Foundation For Family Education, Inc., 404 Rices Mill Road, Wyncote, PA 19095


Miriam's Cup Ritual in the Family Seder


Filling Miriam's Cup follows the second cup of wine, before washing the hands. Raise the empty goblet and say: "Miriam's cup is filled with water, rather than wine. I invite women of all generations at

our seder table to fill Miriam's cup with water from their own glasses."

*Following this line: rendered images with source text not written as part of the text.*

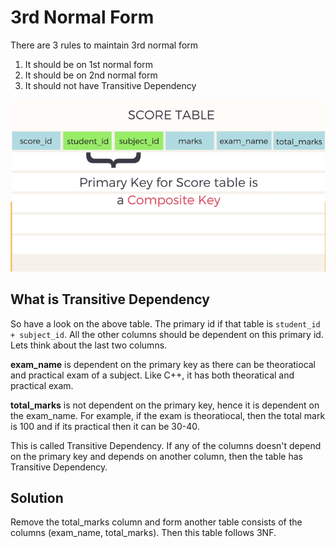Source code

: # 3rd Normal Form

There are 3 rules to maintain 3rd normal form

1. It should be on 1st normal form
2. It should be on 2nd normal form
3. It should not have Transitive Dependency

![database5](./assets/database5.png)

## What is Transitive Dependency

So have a look on the above table. The primary id if that table is `student_id + subject_id`. All the other columns should be dependent on this primary id. Lets think about the last two columns.

**exam_name** is dependent on the primary key as there can be theoratiocal and practical exam of a subject. Like C++, it has both theoratical and practical exam. 

**total_marks** is not dependent on the primary key, hence it is dependent on the exam_name. For example, if the exam is theoratiocal, then the total mark is 100 and if its practical then it can be 30-40.

This is called Transitive Dependency. If any of the columns doesn't depend on the primary key and depends on another column, then the table has Transitive Dependency.

## Solution

Remove the total_marks column and form another table consists of the columns (exam_name, total_marks). Then this table follows 3NF.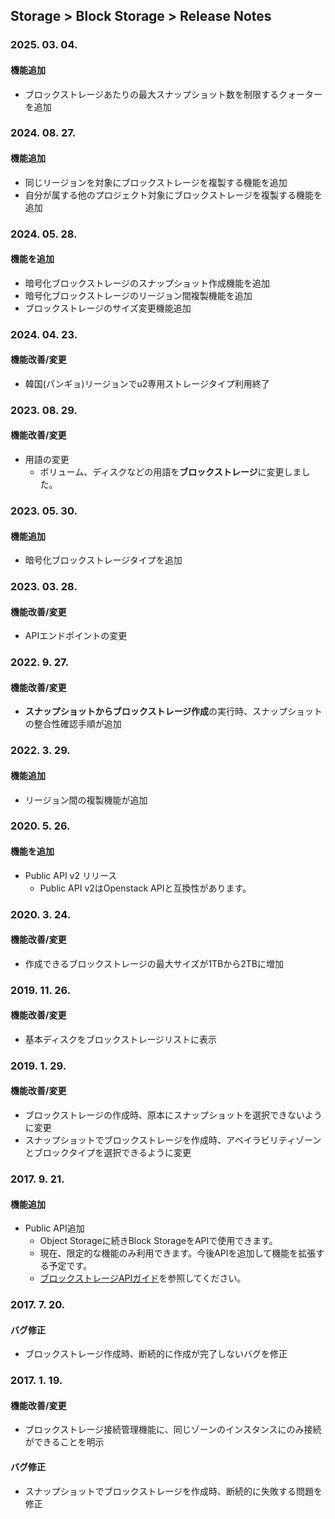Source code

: ## Storage > Block Storage > Release Notes

### 2025. 03. 04.

#### 機能追加

* ブロックストレージあたりの最大スナップショット数を制限するクォーターを追加

### 2024. 08. 27.

#### 機能追加

* 同じリージョンを対象にブロックストレージを複製する機能を追加
* 自分が属する他のプロジェクト対象にブロックストレージを複製する機能を追加

### 2024. 05. 28.

#### 機能を追加

* 暗号化ブロックストレージのスナップショット作成機能を追加
* 暗号化ブロックストレージのリージョン間複製機能を追加
* ブロックストレージのサイズ変更機能追加

### 2024. 04. 23.

#### 機能改善/変更

* 韓国(パンギョ)リージョンでu2専用ストレージタイプ利用終了

### 2023. 08. 29.

#### 機能改善/変更

* 用語の変更
    * ボリューム、ディスクなどの用語を**ブロックストレージ**に変更しました。

### 2023. 05. 30.

#### 機能追加

* 暗号化ブロックストレージタイプを追加

### 2023. 03. 28.

#### 機能改善/変更

* APIエンドポイントの変更

### 2022. 9. 27.

#### 機能改善/変更

* **スナップショットからブロックストレージ作成**の実行時、スナップショットの整合性確認手順が追加

### 2022. 3. 29.

#### 機能追加

* リージョン間の複製機能が追加

### 2020. 5. 26.

#### 機能を追加

* Public API v2 リリース
    * Public API v2はOpenstack APIと互換性があります。

### 2020. 3. 24.

#### 機能改善/変更

* 作成できるブロックストレージの最大サイズが1TBから2TBに増加

### 2019. 11. 26.

#### 機能改善/変更

* 基本ディスクをブロックストレージリストに表示

### 2019. 1. 29.

#### 機能改善/変更

* ブロックストレージの作成時、原本にスナップショットを選択できないように変更
* スナップショットでブロックストレージを作成時、アベイラビリティゾーンとブロックタイプを選択できるように変更

### 2017. 9. 21.

#### 機能追加
* Public API追加
    * Object Storageに続きBlock StorageをAPIで使用できます。
    * 現在、限定的な機能のみ利用できます。今後APIを追加して機能を拡張する予定です。
    * [ブロックストレージAPIガイド](/Storage/Block%20Storage/ja/api-guide/)を参照してください。

### 2017. 7. 20.

#### バグ修正

* ブロックストレージ作成時、断続的に作成が完了しないバグを修正

### 2017. 1. 19.

#### 機能改善/変更

* ブロックストレージ接続管理機能に、同じゾーンのインスタンスにのみ接続ができることを明示

#### バグ修正

* スナップショットでブロックストレージを作成時、断続的に失敗する問題を修正
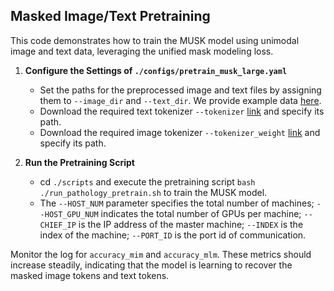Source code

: ## Masked Image/Text Pretraining

This code demonstrates how to train the MUSK model using unimodal image and text data, leveraging the unified mask modeling loss.

1. **Configure the Settings of `./configs/pretrain_musk_large.yaml`**
    - Set the paths for the preprocessed image and text files by assigning them to `--image_dir` and `--text_dir`. We provide example data [here](https://drive.google.com/drive/folders/1gaBMTnF4zVxt1hUn9qaZVsbXJeDp_-TH?usp=sharing).
    - Download the required text tokenizer `--tokenizer` [link](https://drive.google.com/file/d/1NJGch0cIhYzSSqTCJCRaCgJqDIG12d8H/view?usp=sharing) and specify its path.
    - Download the required image tokenizer `--tokenizer_weight` [link](https://drive.google.com/file/d/1fVxFnIPVZirEdg9tQ2vfv7MfEBOX9FuE/view?usp=sharing) and specify its path.
  
2. **Run the Pretraining Script**
    - cd `./scripts` and execute the pretraining script `bash ./run_pathology_pretrain.sh` to train the MUSK model. 
    - The `--HOST_NUM` parameter specifies the total number of machines; `--HOST_GPU_NUM` indicates the total number of GPUs per machine; `--CHIEF_IP` is the IP address of the master machine; `--INDEX` is the index of the machine; `--PORT_ID` is the port id of communication.

Monitor the log for `accuracy_mim` and `accuracy_mlm`. These metrics should increase steadily, indicating that the model is learning to recover the masked image tokens and text tokens.
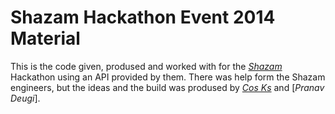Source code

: # Shazam Hackathon Event 2014 Material

This is the code given, prodused and worked with for the [*Shazam*](http://www.shazam.com) Hackathon using an API provided by them. There was help form the Shazam engineers, but the ideas and the build was prodused by [*Cos Ks*](https://twitter.com/cos_ks)  and [*Pranav Deugi*]. 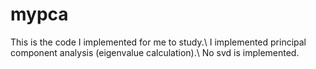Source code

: # mypca

This is the code I implemented for me to study.\\
I implemented principal component analysis (eigenvalue calculation).\\
No svd is implemented.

Pass Miriam's cup around the table(s); explain the significance of filling Miriam's cup with water: A Midrash teaches us that a miraculous well accompanied the Hebrews throughout their journey in

the desert, providing them with water. This well was given by G-d to Miriam, the prophetess, to honor her bravery and devotion to the Jewish people. Both Miriam and her well were spiritual oases in the desert, sources of sustenance and healing. Her words of comfort gave the Hebrews the faith and confidence to overcome the hardships of the Exodus. We fill Miriam's cup with water to honor her role in ensuring the survival of the Jewish people. Like Miriam, Jewish women in all generations have been essential for the continuity of our people. As keepers of traditions in the home, women passed down songs and stories, rituals and recipes, from mother to daughter, from generation to generation. Let us each fill the cup of Miriam with water from our own glasses, so that our daughters may continue to draw from the strength and wisdom of our heritage.

When Miriam's cup is filled, raise the goblet and say: We place Miriam's cup on our seder table to

honor the important role of Jewish women in our tradition and history, whose stories have been too sparingly told.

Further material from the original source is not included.